Energy, EPA appointees signal status quo for Obama green agenda

In fulfilling expectations that he would tap Gina McCarthy and Ernie Moniz to fill out his energy and environment team, President Barack Obama let it be known that he’s seeking practicality over green purity.

Make no mistake, with McCarthy at the Environmental Protection Agency and Moniz heading the Energy Department, conservatives and the fossil fuel industry will still have plenty to grouse about. But both nominees have reputations for being pragmatic and talking straight with Congress. And that has most predicting a status quo for energy and environment policy.

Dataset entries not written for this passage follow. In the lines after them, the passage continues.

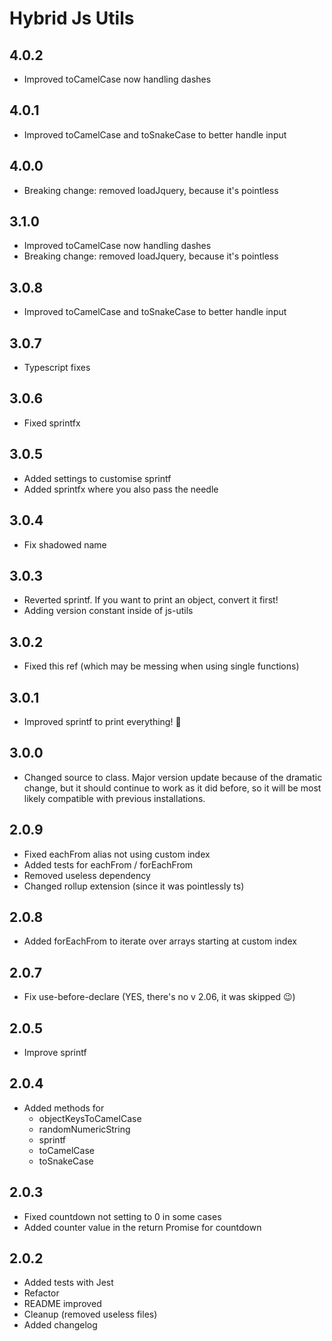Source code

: # Hybrid Js Utils 

## 4.0.2
* Improved toCamelCase now handling dashes

## 4.0.1
* Improved toCamelCase and toSnakeCase to better handle input

## 4.0.0
* Breaking change: removed loadJquery, because it's pointless

## 3.1.0
* Improved toCamelCase now handling dashes
* Breaking change: removed loadJquery, because it's pointless

## 3.0.8
* Improved toCamelCase and toSnakeCase to better handle input

## 3.0.7
* Typescript fixes

## 3.0.6
* Fixed sprintfx

## 3.0.5
* Added settings to customise sprintf
* Added sprintfx where you also pass the needle

## 3.0.4
* Fix shadowed name

## 3.0.3
* Reverted sprintf. If you want to print an object, convert it first!
* Adding version constant inside of js-utils

## 3.0.2
* Fixed this ref (which may be messing when using single functions)

## 3.0.1
* Improved sprintf to print everything! 🎉

## 3.0.0
* Changed source to class. Major version update because of the dramatic change, but it should continue to work as it did before, so it will be most likely compatible with previous installations.

## 2.0.9
* Fixed eachFrom alias not using custom index
* Added tests for eachFrom / forEachFrom
* Removed useless dependency
* Changed rollup extension (since it was pointlessly ts)

## 2.0.8
* Added forEachFrom to iterate over arrays starting at custom index

## 2.0.7
* Fix use-before-declare (YES, there's no v 2.06, it was skipped 😉)

## 2.0.5
* Improve sprintf

## 2.0.4
* Added methods for 
    * objectKeysToCamelCase
    * randomNumericString
    * sprintf
    * toCamelCase
    * toSnakeCase

## 2.0.3
* Fixed countdown not setting to 0 in some cases
* Added counter value in the return Promise for countdown

## 2.0.2
* Added tests with Jest
* Refactor
* README improved
* Cleanup (removed useless files)
* Added changelog
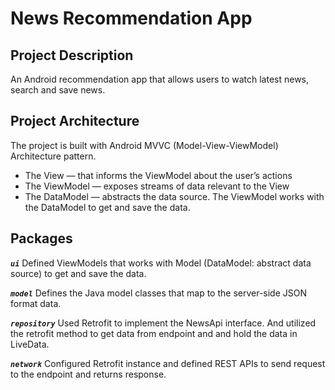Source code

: # News Recommendation App

## **Project Description**
An Android recommendation app that allows users to watch latest news, search and save news.

## **Project Architecture**
The project is built with Android MVVC (Model-View-ViewModel) Architecture pattern. 

* The View — that informs the ViewModel about the user’s actions
* The ViewModel — exposes streams of data relevant to the View
* The DataModel — abstracts the data source. The ViewModel works with the DataModel to get and save the data.

## **Packages**
**_`ui`_**
Defined ViewModels that works with Model (DataModel: abstract data source) to get and save the data.

**_`model`_**
Defines the Java model classes that map to the server-side JSON format data.

**_`repository`_**
Used Retrofit to implement the NewsApi interface. And utilized the retrofit method to get data from endpoint and and hold the data in LiveData.

**_`network`_**
Configured Retrofit instance and defined REST APIs to send request to the endpoint and returns response. 
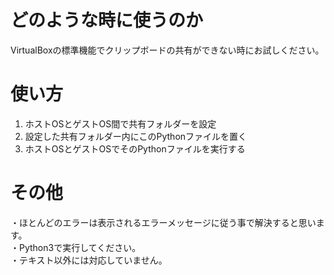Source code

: # どのような時に使うのか
VirtualBoxの標準機能でクリップボードの共有ができない時にお試しください。
# 使い方
1. ホストOSとゲストOS間で共有フォルダーを設定
2. 設定した共有フォルダー内にこのPythonファイルを置く
3. ホストOSとゲストOSでそのPythonファイルを実行する
# その他
・ほとんどのエラーは表示されるエラーメッセージに従う事で解決すると思います。<br>
・Python3で実行してください。<br>
・テキスト以外には対応していません。<br>
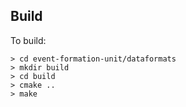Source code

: ## Build

To build:

    > cd event-formation-unit/dataformats
    > mkdir build
    > cd build
    > cmake ..
    > make
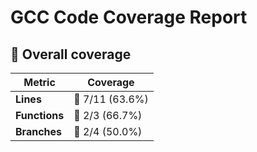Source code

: # GCC Code Coverage Report

## 📂 Overall coverage

| Metric        | Coverage |
|---------------|----------|
| **Lines**     | 🔴 7/11 (63.6%) |
| **Functions** | 🔴 2/3 (66.7%) |
| **Branches**  | 🔴 2/4 (50.0%) |
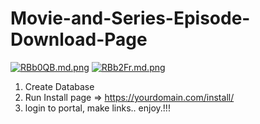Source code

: # Movie-and-Series-Episode-Download-Page
<a href="https://extraimage.xyz/pix/RBb0QB"><img src="https://i3.extraimage.xyz/pix/2022/12/03/RBb0QB.md.png" alt="RBb0QB.md.png" border="0"></a>
<a href="https://extraimage.xyz/pix/RBb2Fr"><img src="https://i3.extraimage.xyz/pix/2022/12/03/RBb2Fr.md.png" alt="RBb2Fr.md.png" border="0"></a>
1. Create Database  <br />
2. Run Install page => https://yourdomain.com/install/   <br />
3. login to portal, make links.. enjoy.!!! <br />
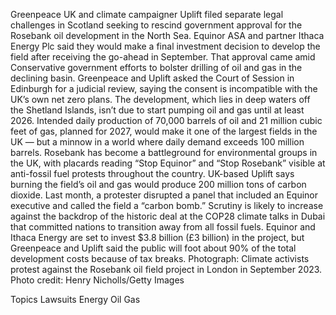Greenpeace UK and climate campaigner Uplift filed separate legal challenges in Scotland seeking to rescind government approval for the Rosebank oil development in the North Sea.
Equinor ASA and partner Ithaca Energy Plc said they would make a final investment decision to develop the field after receiving the go-ahead in September. That approval came amid Conservative government efforts to bolster drilling of oil and gas in the declining basin.
Greenpeace and Uplift asked the Court of Session in Edinburgh for a judicial review, saying the consent is incompatible with the UK’s own net zero plans. The development, which lies in deep waters off the Shetland Islands, isn’t due to start pumping oil and gas until at least 2026.
Intended daily production of 70,000 barrels of oil and 21 million cubic feet of gas, planned for 2027, would make it one of the largest fields in the UK — but a minnow in a world where daily demand exceeds 100 million barrels.
Rosebank has become a battleground for environmental groups in the UK, with placards reading “Stop Equinor” and “Stop Rosebank” visible at anti-fossil fuel protests throughout the country. UK-based Uplift says burning the field’s oil and gas would produce 200 million tons of carbon dioxide.
Last month, a protester disrupted a panel that included an Equinor executive and called the field a “carbon bomb.” Scrutiny is likely to increase against the backdrop of the historic deal at the COP28 climate talks in Dubai that committed nations to transition away from all fossil fuels.
Equinor and Ithaca Energy are set to invest $3.8 billion (£3 billion) in the project, but Greenpeace and Uplift said the public will foot about 90% of the total development costs because of tax breaks.
Photograph: Climate activists protest against the Rosebank oil field project in London in September 2023. Photo credit: Henry Nicholls/Getty Images

Topics
Lawsuits
Energy
Oil Gas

ClearView Energy Partners Managing Director Kevin Book advised clients on Monday that the selections signal a plan to continue EPA’s forward march on selected new rules, such as lower limits on sulfur in gasoline and national ozone standards.

It also shows that EPA is not going to rush ahead with regulations that are problematic politically and economically for Obama, including greenhouse gas limits on refineries, at least until after McCarthy is confirmed.

“What we’ve seen of McCarthy suggests she is a hands-on leader, but also a pragmatist when it comes to picking her fights,” Book wrote.

Rep. Joe Barton, R-Texas, the former chairman of the House Energy and Commerce Committee, put the status quo nature of McCarthy’s nomination another way.  He said he wants her to stick to enforcing regulations already in place, “instead of pushing more extreme interpretations meant to placate the environmental lobby.”

He added, “However, I would describe my past encounters with Ms. McCarthy as professional, but politely non-compliant so I’m not confident anything will change.”

Moniz is less of a known quantity, having last been confirmed by the Senate in 1997 when he left the White House  Office of Science and Technology Policy to become Energy Department under secretary.

He was most recently on Obama’s blue ribbon commission on the future of nuclear power and has also spoken in support of natural gas use as the way to cut carbon emissions in the short term over coal.

He has also expressed concerns about hydraulic fracturing, however, by saying gas development’s risks are manageable  — but not yet fully managed.

Moniz offers Obama a more politically astute energy secretary than Steven Chu, who never seemed to adapt to the policy battles that make up daily life in Washington.

Translated: Moniz may be someone who can steer the Energy Department through the liquefied natural gas exports review process and lobbying, and make the case for continued green energy research appropriations.

Obama passed over better-known Democrats to select two nominees who will stick to his good-for-the-environment, good-for-the-economy arguments. Republicans won’t agree – but they will have to look past the moderate styles of McCarthy and Moniz to make their case.